In particular, say I just want to expand the original expression like this: $$f(\beta) = (\vec{y} -X\beta)^T(\vec{y} -X\beta) = (\vec{y}^T -\beta^TX^T)(\vec{y} -X\beta).$$

Then, I want to just apply the product rule $$\frac{\mathrm{d}f(\beta)}{\mathrm{d}\beta} =-X^T(\vec{y} -X\beta) - (\vec{y}^T -\beta^TX^T)X = $$ $$ = -X^T\vec{y} + X^TX\beta-\vec{y}^TX+\beta^TX^TX =$$ $$= -X^T\vec{y}+X^TX\beta-(X^T\vec{y})^T + (X^TX\beta)^T.$$

But this doesn't work because the first two terms have dimensions $p \times 1$, while the last two have dimensions $1 \times p$. I know I should be able to combine the terms, so what exactly goes wrong in a derivation like this.
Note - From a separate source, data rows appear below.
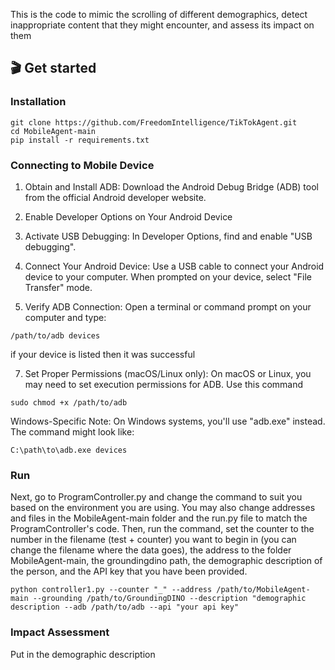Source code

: This is the code to mimic the scrolling of different demographics, detect inappropriate content that they might encounter, and assess its impact on them


## 🎬 Get started
### Installation
```
git clone https://github.com/FreedomIntelligence/TikTokAgent.git
cd MobileAgent-main
pip install -r requirements.txt
```
### Connecting to Mobile Device
1. Obtain and Install ADB:
Download the Android Debug Bridge (ADB) tool from the official Android developer website.

2. Enable Developer Options on Your Android Device

3. Activate USB Debugging:
In Developer Options, find and enable "USB debugging".

4. Connect Your Android Device:
Use a USB cable to connect your Android device to your computer. When prompted on your device, select "File Transfer" mode.

5. Verify ADB Connection:
Open a terminal or command prompt on your computer and type:
```
/path/to/adb devices
```
if your device is listed then it was successful

7. Set Proper Permissions (macOS/Linux only):
On macOS or Linux, you may need to set execution permissions for ADB. Use this command
```
sudo chmod +x /path/to/adb
```

Windows-Specific Note:
On Windows systems, you'll use "adb.exe" instead. The command might look like:
```
C:\path\to\adb.exe devices
```

### Run
Next, go to ProgramController.py and change the command to suit you based on the environment you are using. You may also change addresses and files in the MobileAgent-main folder and the run.py file to match the ProgramController's code.
Then, run the command, set the counter to the number in the filename (test + counter) you want to begin in (you can change the filename where the data goes), the address to the folder MobileAgent-main, the groundingdino path, the demographic description of the person, and the API key that you have been provided.
```
python controller1.py --counter "_" --address /path/to/MobileAgent-main --grounding /path/to/GroundingDINO --description "demographic description --adb /path/to/adb --api "your api key"
```

### Impact Assessment
Put in the demographic description 

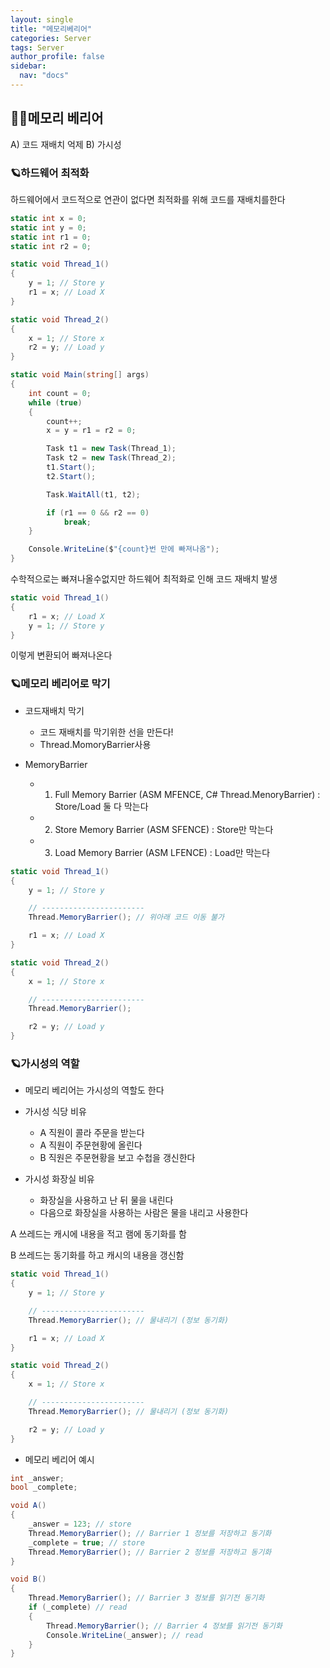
 ```yaml
---
layout: single
title: "메모리베리어"
categories: Server
tags: Server
author_profile: false
sidebar:
  nav: "docs"
---
```


## 🙇‍♀️메모리 베리어

A) 코드 재배치 억제
B) 가시성



### 🪐하드웨어 최적화

하드웨어에서 코드적으로 연관이 없다면 최적화를 위해 코드를 재배치를한다


```cs
static int x = 0;
static int y = 0;
static int r1 = 0;
static int r2 = 0;

static void Thread_1()
{
    y = 1; // Store y
    r1 = x; // Load X
}

static void Thread_2()
{
    x = 1; // Store x
    r2 = y; // Load y
}

static void Main(string[] args)
{
    int count = 0;
    while (true)
    {
        count++;
        x = y = r1 = r2 = 0;

        Task t1 = new Task(Thread_1);
        Task t2 = new Task(Thread_2);
        t1.Start();
        t2.Start();

        Task.WaitAll(t1, t2);

        if (r1 == 0 && r2 == 0)
            break;
    }

    Console.WriteLine($"{count}번 만에 빠져나옴");
}
```

수학적으로는 빠져나올수없지만 하드웨어 최적화로 인해 코드 재배치 발생

```cs
static void Thread_1()
{
    r1 = x; // Load X
    y = 1; // Store y
}
```

이렇게 변환되어 빠져나온다


### 🪐메모리 베리어로 막기

* 코드재배치 막기
  * 코드 재배치를 막기위한 선을 만든다!
  * Thread.MomoryBarrier사용

* MemoryBarrier
  * 1) Full Memory Barrier (ASM MFENCE, C# Thread.MenoryBarrier) : Store/Load 둘 다 막는다
  * 2) Store Memory Barrier (ASM SFENCE) : Store만 막는다
  * 3) Load Memory Barrier (ASM LFENCE) : Load만 막는다

```cs
static void Thread_1()
{
    y = 1; // Store y

    // -----------------------
    Thread.MemoryBarrier(); // 위아래 코드 이동 불가

    r1 = x; // Load X
}

static void Thread_2()
{
    x = 1; // Store x

    // -----------------------
    Thread.MemoryBarrier();

    r2 = y; // Load y
}
```

### 🪐가시성의 역할

* 메모리 베리어는 가시성의 역할도 한다

* 가시성 식당 비유
  * A 직원이 콜라 주문을 받는다
  * A 직원이 주문현황에 올린다
  * B 직원은 주문현황을 보고 수첩을 갱신한다

* 가시성 화장실 비유
  * 화장실을 사용하고 난 뒤 물을 내린다
  * 다음으로 화장실을 사용하는 사람은 물을 내리고 사용한다

A 쓰레드는 캐시에 내용을 적고 램에 동기화를 함

B 쓰레드는 동기화를 하고 캐시의 내용을 갱신함

```cs
static void Thread_1()
{
    y = 1; // Store y

    // -----------------------
    Thread.MemoryBarrier(); // 물내리기 (정보 동기화)

    r1 = x; // Load X
}

static void Thread_2()
{
    x = 1; // Store x

    // -----------------------
    Thread.MemoryBarrier(); // 물내리기 (정보 동기화)

    r2 = y; // Load y
}
```

* 메모리 베리어 예시

```cs
int _answer;
bool _complete;

void A()
{
    _answer = 123; // store
    Thread.MemoryBarrier(); // Barrier 1 정보를 저장하고 동기화
    _complete = true; // store
    Thread.MemoryBarrier(); // Barrier 2 정보를 저장하고 동기화
}

void B()
{
    Thread.MemoryBarrier(); // Barrier 3 정보를 읽기전 동기화
    if (_complete) // read
    {
        Thread.MemoryBarrier(); // Barrier 4 정보를 읽기전 동기화
        Console.WriteLine(_answer); // read
    }
}
```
Note that I don't want to expand the original expression further and then take the derivative; I've seen it done that way, but I really want to figure out why this doesn't work, i.e. what rule I'm missing. Also, I know I could just use the chain rule and the fact that $$\frac{\mathrm{d}}{\mathrm{d}x} x^T x = 2x^T,$$ but I still want to figure out why the product rule doesn't work in the naive way I wanted to do it above.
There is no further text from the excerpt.